The number at Waitemata was 11, Auckland 2 and Waikato 4.
"You can get enormous variation between years without it meaning there has been a change in the approach or safety of your organisation," said Counties' chief medical officer, Dr Gloria Johnson.
"It tells us we do need to try keeping as good as we can at doing the risk assessments."
The DHB employed many ways of trying to reduce the chances of at-risk patients falling.
These included non-slip socks, hourly or more frequent nurse checks to see if the patient needed help to the toilet or more pain relief, low beds, walking frames, minimising use of sedating medication, and using soft-wrap hip protectors for those at high risk of hip fracture.
A watch was being kept on foreign studies of whether timber was a safer option for a flooring base than the increasingly common concrete.
This is a potentially fatal infection of the blood and organs. Nationally, the commission reports there were 604 cases in the 12 months to last June, up from 531 cases in the 12 months to December 2012.
At Auckland DHB, the number of cases per 1,000 surgical patients _ the data excludes some operations such as for cancer and childbirth _ has risen from around eight in 2005 to more than 10 in the middle of last year. Northland's rate has averaged 14 over the period, varying from 8 to 18. Waitemata's averaged around 7.5 and Counties Manukau's just under 9 and Waikato's 7.6.
Waikato had a run of seven quarters above average to the middle of last year, which the commission suggested was getting close to a statistically significant rise.
The Auckland DHB's clinical adviser on quality and safety, Dr Colin McArthur, said his DHB's relatively high rate was due to the greater complexity of cases it treated.
"Most hospitals have seen a rise in perioperative sepsis over the last few years. We think the reason for that is that over the last five or six years we are increasingly able to offer interventions to patients with more significant co-morbidities (illnesses) or pre-operative complexity.''
Dr McArthur criticised the way in which appropriate use of the surgical safety checklist was measured.
Auckland DHB theatre staff were high users of the checklist before surgery, but nurses often wrote nothing on the section of the sign-out form for raising issues with post- operative staff _ leading auditors to conclude, wrongly, that the form had not been used. The commission plans to add direct observation of theatre staff to the auditing system.

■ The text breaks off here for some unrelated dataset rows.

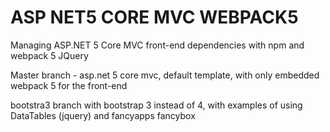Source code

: # ASP NET5 CORE MVC WEBPACK5
Managing ASP.NET 5 Core MVC front-end dependencies with npm and webpack 5
JQuery

Master branch - asp.net 5 core mvc, default template, with only embedded webpack 5 for the front-end

bootstra3 branch with bootstrap 3 instead of 4, with examples of using DataTables (jquery) and fancyapps fancybox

Post-operative blood clots
A blood clot or thrombosis can form in the deep veins of the legs - a DVT. A piece, an embolus, can break off and move to the pulmonary vessels of the lungs. DVTs are painful, cause breathlessness and are slow to cure. A pulmonary embolism can kill. Risk factors for developing a clot include prolonged immobility, major surgery, previous clots, obesity, smoking and taking some types of oral contraceptives.
Nationally the annual tally of post-operative DVT and pulmonary embolisms was 712 to last June, down from 759 as at December 2012.
Waitemata DHB's 2005-2013 average was 7 cases in 1,000 surgical patients. Auckland's was 5.6, Counties' 3.5 and Waikato's 4.5.
The commission, relying on statistical analysis, said there was no clear trend at Waitemata.
However, the Waitemata clinical leader for quality, Dr Penny Andrew, said there had been a downward track since 2010.
"It now averages 6 and is heading in the right direction.
"We have a very proactive haematology department. They track every DVT. We analyse every case to see whether they receive the right treatment and prophylaxis (preventive therapies).
"We've got an improvement project drilling down on that data and working with our orthopaedic - hip and knee replacement - surgeons, making sure that they keep coming down."